During the early days of World War II England and much of the rest of Europe was being bombarded and invaded by the Nazis. MI6 (British Secret Service) and the British Navy was looking for a way to get an upper hand in the fight. It was decided that deciphering the claimed to be unbreakable Enigma (German code making machine) code would be the key. As a result Naval Commander Denniston (Charles Dance – Alien, Gosford Park) and MI6 agent Stewart Menzies (Mark Strong – Sherlock Holmes, Kick-Ass) put together some of the best and brightest code breakers in England to work in a radio factory in Bletchley Park.
Hugh Alexander (Matthew Goode – Watchmen, Match Point) is put in charge of a group made up of John Cairncross (Allen Leech – from television’s Downton Abbey), Peter Hilton (Matthew Beard – An Education, One Day), Jack Good (James Northcote – Belle, Nymphomaniac: Vol. 1), and Alan Turing. Alan never really works as part of the group as he goes about doing his own thing and building a code breaking machine. Despite his social awkwardness he is able to convince British Prime Minister Winston Churchill to make him the leader of the group.
Alan does things differently than Hugh did. First of all he sets about hiring a woman – Joan Clarke (Keira Knightley – Begin Again, Jack Ryan: Shadow Recruit). Though she, due to her parents’ thinking, is not able to move to London to work with a group of men, so Joan actually only works officially in the secretary pool. Joan, who ends up engaged to Alan despite the fact that he is gay, is able to not only help Alan work out the development of the machine, but give him some tips on how to get people to like him.
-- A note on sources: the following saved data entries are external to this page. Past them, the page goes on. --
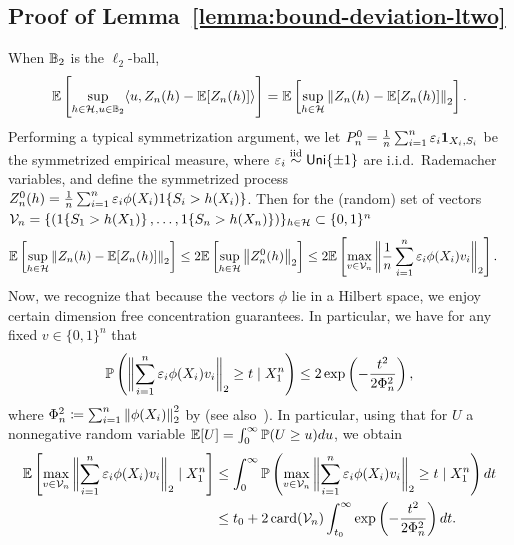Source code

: \documentclass{article}
\newcommand{\scorerv}{S}
\begin{document}
\subsection{Proof of Lemma~\ref{lemma:bound-deviation-ltwo}}
\label{sec:proof-bound-deviation-ltwo}

When $\mathbb{B}_2$ is the $\ell_2$-ball,
\begin{equation*}
  \mathbb{E}\left[\sup_{h \in \mathcal{H}, u \in \mathbb{B}_2}
    \langle u, Z_n(h) - \mathbb{E}[Z_n(h)]\rangle\right]
  = \mathbb{E}\left[\sup_{h \in \mathcal{H}} \left\|{Z_n(h) - \mathbb{E}[Z_n(h)]}\right\|_2
    \right].
\end{equation*}
Performing a typical symmetrization argument, we let $P_n^0 = \frac{1}{n}
\sum_{i = 1}^n \varepsilon_i \pointmass_{X_i, \scorerv_i}$ be the
symmetrized empirical measure, where $\varepsilon_i \stackrel{\rm iid}{\sim} \mathsf{Uni}\{\pm
1\}$ are i.i.d.\ Rademacher variables, and define the symmetrized process
$Z_n^0(h) = \frac{1}{n} \sum_{i = 1}^n \varepsilon_i \phi(X_i)
\indic{\scorerv_i > h(X_i)}$.
%
Then for the (random) set of vectors
$\mc{V}_n = \{(\indic{\scorerv_1 > h(X_1)}, \ldots, \indic{\scorerv_n >
  h(X_n)})\}_{h \in \mc{H}} \subset \{0, 1\}^n$
\begin{align*}
  \mathbb{E}\left[\sup_{h \in \mathcal{H}} \left\|{Z_n(h) - \mathbb{E}[Z_n(h)]}\right\|_2 \right]
  & \le 2 \mathbb{E}\left[\sup_{h \in \mathcal{H}} \left\|{Z_n^0(h)}\right\|_2\right]
  \le 2 \mathbb{E}\left[\max_{v \in \mathcal{V}_n}
    \bigg\|{\frac{1}{n} \sum_{i = 1}^n \varepsilon_i \phi(X_i) v_i}\bigg\|_2\right].
\end{align*}
Now, we recognize that because the vectors $\phi$ lie in a Hilbert
space,
we enjoy certain dimension free concentration guarantees.
%
In particular, we have for any fixed $v \in \{0, 1\}^n$ that
\begin{equation*}
  \mathbb{P}\left(\bigg\|{\sum_{i = 1}^n \varepsilon_i \phi(X_i) v_i}\bigg\|_2 \ge t
  \mid X_1^n \right)
  \le 2 \exp\left(-\frac{t^2}{2 \Phi_n^2}\right),
\end{equation*}
where $\Phi_n^2 \coloneqq \sum_{i = 1}^n \left\|{\phi(X_i)}\right\|_2^2$ by
\citet[Theorem 3.5]{Pinelis94} (see also~\cite[Corollary
  10]{HowardRaMcSe20}).
%
In particular, using that for $U$ a nonnegative random variable
$\mathbb{E}[U] = \int_0^\infty \mathbb{P}(U \ge u) du$,
we obtain
\begin{align*}
  \mathbb{E}\left[\max_{v \in \mathcal{V}_n} \bigg\|{\sum_{i = 1}^n
      \varepsilon_i \phi(X_i) v_i}\bigg\|_2
    \mid X_1^n \right]
  & \le \int_0^\infty \mathbb{P}
  \left(\max_{v \in \mathcal{V}_n}
  \bigg\|{\sum_{i = 1}^n
    \varepsilon_i \phi(X_i) v_i}\bigg\|_2 \ge t \mid X_1^n \right) dt \\
  & \le t_0
  + 2 \mathop{\rm card}(\mathcal{V}_n) \int_{t_0}^\infty
  \exp\left(-\frac{t^2}{2 \Phi_n^2}\right) dt.
\end{align*}
\end{document}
Part of the enjoyment of the film, a solid historical drama, is if you go into knowing next to nothing about Alan Turing. Despite the fact that he made one of the most important accomplishments of the 20th century because of the fact that he was persecuted by the British legal system due to the fact that he was a gay man resulted in a cover up by the British government until very recently.
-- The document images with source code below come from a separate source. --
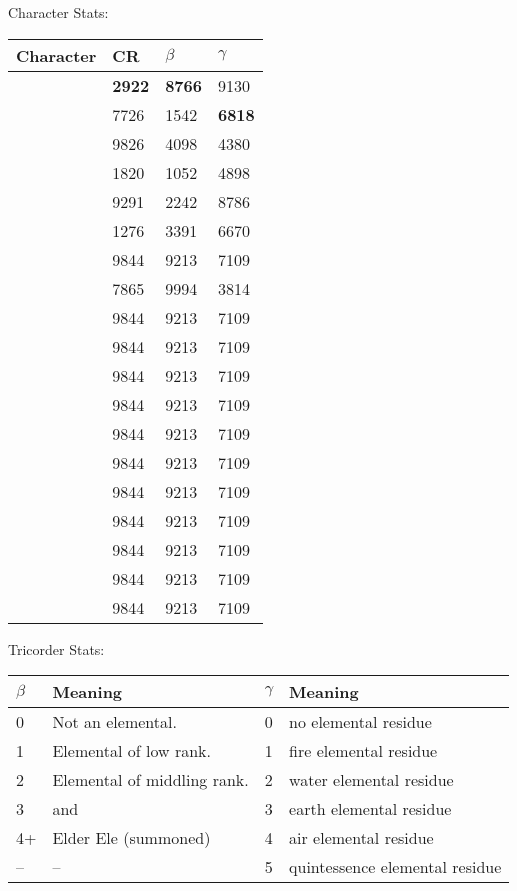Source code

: \documentclass[green]{elementals}
\begin{document}
\name{\gStats{}}

Character Stats:\\

\begin{tabular}{ l || l |  l | l |}
  Character & CR & $\beta$ & $\gamma$   \\ \hline \hline
  \cQueen{} & {\bf 2922} & {\bf 8766} & 9130 \\ \hline
  \cPyro{} & 7726 & 1542 & {\bf 6818}  \\ \hline
  \cJuliet{} & 9826 & 4098 & 4380  \\ \hline
  \cLoyal{} & 1820 & 1052 & 4898  \\ \hline
  \cRogue{} & 9291 & 2242 & 8786  \\ \hline
  \cMinion{} & 1276 & 3391 & 6670  \\ \hline
  \cMiniEarth{} & 9844 & 9213 & 7109  \\ \hline
  \cKing{} & 7865 & 9994 & 3814  \\ \hline
  \cNaturalist{} & 9844 & 9213 & 7109  \\ \hline
  \cMiniAir{} & 9844 & 9213 & 7109  \\ \hline
  \cGD{} & 9844 & 9213 & 7109  \\ \hline
  \cAvatar{} & 9844 & 9213 & 7109  \\ \hline
  \cDema{} & 9844 & 9213 & 7109  \\ \hline
  \cLeader{} & 9844 & 9213 & 7109  \\ \hline
  \cMS{} & 9844 & 9213 & 7109  \\ \hline
  \cRomeo{} & 9844 & 9213 & 7109  \\ \hline
  \cScientist{} & 9844 & 9213 & 7109  \\ \hline
  \cDiplomat{} & 9844 & 9213 & 7109  \\ \hline
  \cMiniWater{} & 9844 & 9213 & 7109  \\ \hline
\end{tabular}


Tricorder Stats:\\

\begin{tabular}{ l | l ||  l | l |}
  $\beta$ & Meaning & $\gamma$ & Meaning   \\ \hline \hline
  0 & Not an elemental. & 0 & no elemental residue   \\ \hline
  1 & Elemental of low rank. & 1 & fire elemental residue   \\ \hline
  2 & Elemental of middling rank. & 2 & water elemental residue  \\ \hline
  3 & \cKing{} and \cQueen{} & 3 & earth elemental residue   \\ \hline
  4+ & Elder Ele (summoned) & 4 & air elemental residue  \\ \hline
  --& -- & 5 & quintessence elemental residue   \\ \hline
\end{tabular}
\end{document}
Most of it is due to the fact that it is a film that only the British could do. It has a seriousness and yet biting wit to it that the Brits have perfected. This despite the fact that the director, Morten Tyldum (Headhunters), is Norwegian. The all British cast really rise up to the challenge of portraying these complex characters. Even Knightley, who is not one of my favourite actresses, turns in a solid performance. The true star is the marvellous Cumberbatch. He bears the heavy burden of making us care about this odd and sometimes unlikable complex man. Cumberbatch is a success and as such keeps us riveted to the story unfolding on the screen.